## Work item:
Your answer should be a faithful copy of the entire listing.

## Information supplied:
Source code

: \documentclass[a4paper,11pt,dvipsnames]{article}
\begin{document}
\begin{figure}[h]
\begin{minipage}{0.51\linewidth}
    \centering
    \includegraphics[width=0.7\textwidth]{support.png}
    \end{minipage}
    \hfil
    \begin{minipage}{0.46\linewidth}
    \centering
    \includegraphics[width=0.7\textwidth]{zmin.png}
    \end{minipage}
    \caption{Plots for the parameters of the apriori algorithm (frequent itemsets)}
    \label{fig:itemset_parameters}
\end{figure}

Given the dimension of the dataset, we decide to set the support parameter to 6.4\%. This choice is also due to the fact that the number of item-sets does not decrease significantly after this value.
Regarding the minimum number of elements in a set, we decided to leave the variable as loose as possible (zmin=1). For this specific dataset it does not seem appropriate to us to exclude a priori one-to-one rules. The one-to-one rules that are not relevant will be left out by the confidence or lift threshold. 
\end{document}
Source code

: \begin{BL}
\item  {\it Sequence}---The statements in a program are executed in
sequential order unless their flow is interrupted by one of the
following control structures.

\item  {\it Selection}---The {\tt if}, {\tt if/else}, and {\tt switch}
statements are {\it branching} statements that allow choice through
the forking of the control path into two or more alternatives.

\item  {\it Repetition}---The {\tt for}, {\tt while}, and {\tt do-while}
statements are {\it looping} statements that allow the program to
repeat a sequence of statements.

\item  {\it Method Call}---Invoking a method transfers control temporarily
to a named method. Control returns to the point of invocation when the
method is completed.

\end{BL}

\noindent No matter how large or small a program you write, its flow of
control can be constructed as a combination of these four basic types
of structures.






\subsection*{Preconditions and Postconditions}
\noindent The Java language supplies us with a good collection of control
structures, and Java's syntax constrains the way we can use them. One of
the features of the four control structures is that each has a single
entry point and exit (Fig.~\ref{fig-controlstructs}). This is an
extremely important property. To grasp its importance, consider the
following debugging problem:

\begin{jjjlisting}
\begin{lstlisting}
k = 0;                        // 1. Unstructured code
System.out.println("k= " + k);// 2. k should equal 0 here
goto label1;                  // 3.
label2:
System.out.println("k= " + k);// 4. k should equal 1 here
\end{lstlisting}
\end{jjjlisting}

## Result for this exercise:
Source code

: \documentclass[a4paper,11pt,dvipsnames]{article}
\begin{document}
\begin{figure}[h]
\begin{minipage}{0.51\linewidth}
    \centering
    \includegraphics[width=0.7\textwidth]{support.png}
    \end{minipage}
    \hfil
    \begin{minipage}{0.46\linewidth}
    \centering
    \includegraphics[width=0.7\textwidth]{zmin.png}
    \end{minipage}
    \caption{Plots for the parameters of the apriori algorithm (frequent itemsets)}
    \label{fig:itemset_parameters}
\end{figure}

Given the dimension of the dataset, we decide to set the support parameter to 6.4\%. This choice is also due to the fact that the number of item-sets does not decrease significantly after this value.
Regarding the minimum number of elements in a set, we decided to leave the variable as loose as possible (zmin=1). For this specific dataset it does not seem appropriate to us to exclude a priori one-to-one rules. The one-to-one rules that are not relevant will be left out by the confidence or lift threshold. 
\end{document}
Source code

: \begin{BL}
\item  {\it Sequence}---The statements in a program are executed in
sequential order unless their flow is interrupted by one of the
following control structures.

\item  {\it Selection}---The {\tt if}, {\tt if/else}, and {\tt switch}
statements are {\it branching} statements that allow choice through
the forking of the control path into two or more alternatives.

\item  {\it Repetition}---The {\tt for}, {\tt while}, and {\tt do-while}
statements are {\it looping} statements that allow the program to
repeat a sequence of statements.

\item  {\it Method Call}---Invoking a method transfers control temporarily
to a named method. Control returns to the point of invocation when the
method is completed.

\end{BL}

\noindent No matter how large or small a program you write, its flow of
control can be constructed as a combination of these four basic types
of structures.






\subsection*{Preconditions and Postconditions}
\noindent The Java language supplies us with a good collection of control
structures, and Java's syntax constrains the way we can use them. One of
the features of the four control structures is that each has a single
entry point and exit (Fig.~\ref{fig-controlstructs}). This is an
extremely important property. To grasp its importance, consider the
following debugging problem:

\begin{jjjlisting}
\begin{lstlisting}
k = 0;                        // 1. Unstructured code
System.out.println("k= " + k);// 2. k should equal 0 here
goto label1;                  // 3.
label2:
System.out.println("k= " + k);// 4. k should equal 1 here
\end{lstlisting}
\end{jjjlisting}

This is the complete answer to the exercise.